The Chair of Hunts Shopmobility has paid for a full-page advertisement in The Hunts Post newspaper to promote his petition against the threatened closures of ticket offices at Huntingdon and St Neots train stations.

Mr David Landon Cole is leading a campaign with the hope of keeping them open.

He said the Rail Delivery Group's (RDG) plan, which includes the closure of 1,000 train station ticket offices, "would make travelling harder for everyone - particularly people with disabilities."

The advert will feature in this week's edition of The Hunts Post and was paid for out of  Mr Landon Cole's own pocket.

The Hunts Post: The advert featuring in the newspaper fighting to keep Huntingdon and St Neots train station ticket offices open. The advert featuring in the newspaper fighting to keep Huntingdon and St Neots train station ticket offices open. (Image: David Landon Cole)

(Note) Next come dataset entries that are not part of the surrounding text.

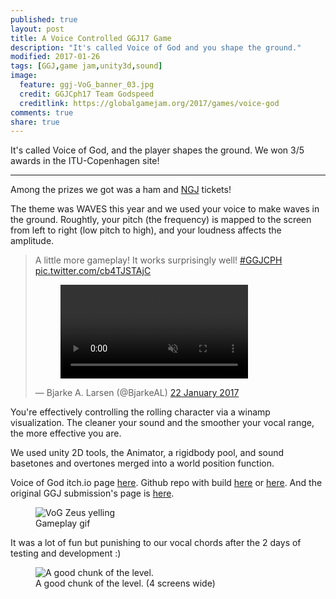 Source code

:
 ```yaml
---
published: true
layout: post
title: A Voice Controlled GGJ17 Game
description: "It's called Voice of God and you shape the ground."
modified: 2017-01-26
tags: [GGJ,game jam,unity3d,sound]
image:
  feature: ggj-VoG_banner_03.jpg
  credit: GGJCph17 Team Godspeed
  creditlink: https://globalgamejam.org/2017/games/voice-god
comments: true
share: true
---
```


It's called Voice of God, and the player shapes the ground. We won 3/5 awards in the ITU-Copenhagen site!

----

Among the prizes we got was a ham and [NGJ](https://nordicgamejam.org/) tickets!

The theme was WAVES this year and we used your voice to make waves in the ground. Roughtly, your pitch (the frequency) is mapped to the screen from left to right (low pitch to high), and your loudness affects the amplitude. 



<blockquote class="twitter-video" data-lang="en-gb"><p lang="en" dir="ltr">A little more gameplay! It works surprisingly well! <a href="https://twitter.com/hashtag/GGJCPH?src=hash">#GGJCPH</a> <a href="https://t.co/cb4TJSTAjC">pic.twitter.com/cb4TJSTAjC</a>
<figure class="">
	<video controls="" muted="" autoplay="" loop="" class="">
		<source src="../images/HOtuln-ggQ-gR634.mp4" type="video/mp4">
		Your browser does not support the video tag.
	</video>
</figure>
</p>&mdash; Bjarke A. Larsen (@BjarkeAL) <a href="https://twitter.com/BjarkeAL/status/823185894144405506">22 January 2017</a></blockquote>


You're effectively controlling the rolling character via a winamp visualization. The cleaner your sound and the smoother your vocal range, the more effective you are.

We used unity 2D tools, the Animator, a rigidbody pool, and sound basetones and overtones merged into a world position function.

Voice of God itch.io page [here](https://chronologist.itch.io/voice-of-god). Github repo with build [here](https://github.com/tdbe/WAVES/releases/tag/win-x64) or [here](https://github.com/MrHangover/WAVES/releases/tag/win-x64). And the original GGJ submission's page is [here](https://globalgamejam.org/2017/games/voice-god).


<figure class="">
	<img src="../images/ggjGif_8percLossy.gif" alt="VoG Zeus yelling">
	<figcaption>Gameplay gif</figcaption>
</figure>

It was a lot of fun but punishing to our vocal chords after the 2 days of testing and development :)

<figure class="">
	<img src="../images/ggj-VoG_banner_01.jpg" alt="A good chunk of the level.">
	<figcaption>A good chunk of the level. (4 screens wide)</figcaption>
</figure>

Speaking to the newspaper, Mr Landon Cole said: "I got a cheque back for overpaid tax, and I thought I've already been doing stuff about the stations and setting up petitions, and this is something I think is really important."

"If I'm honest, if I hadn't spent it on that, I'd have spent it on Warhammer, and so I thought it was probably better to spend it on something useful."

READ MORE: Huntingdon and St Neots railway stations could lose ticket offices

He expressed that the closures will be particularly bad for people with disabilities in general but particularly for wheelchair and mobility scooter users.

"You can get a discounted railway ticket if you're using a wheelchair and going to sit in it for the journey, but you can't get those out of the machines," he said.

"The machines are completely useless if you're blind, and quite often, you can't get to them very well if you're using a wheelchair and can't reach up to see what is going on."

The RDG said the ticket office closure proposals are aimed at modernising customer service and highlighted the share of train tickets purchased from station offices has dramatically decreased from 85 per cent in 1995 to just 12 per cent today.

Five mayors, including Cambridgeshire and Peterborough mayor Dr Nik Johnson, are preparing to take action against the proposed closure of rail ticket offices for "the good of the country."

READ MORE: Dr Nik Johnson joins mayors to fight against closure of rail ticket offices

In a letter to The Hunts Post, Mr Landon Cole added: "With a ticket office, you always know where to find help and advice.

"Without a point of contact, getting help with luggage, ramps, unlocking loos, and just generally using the station is much harder.

"I fear that closing ticket offices is a step towards unstaffed stations. Those job cuts would make travelling by train harder for everyone."

What next?

The RDG's public consultation on the proposed ticket office closures, looking for passengers' input, is set to end today (July 26).

After three weeks of consultations, there will be a two-week assessment period while organisations consider the feedback they've received, with the government having the final say on which ticket offices will close their doors.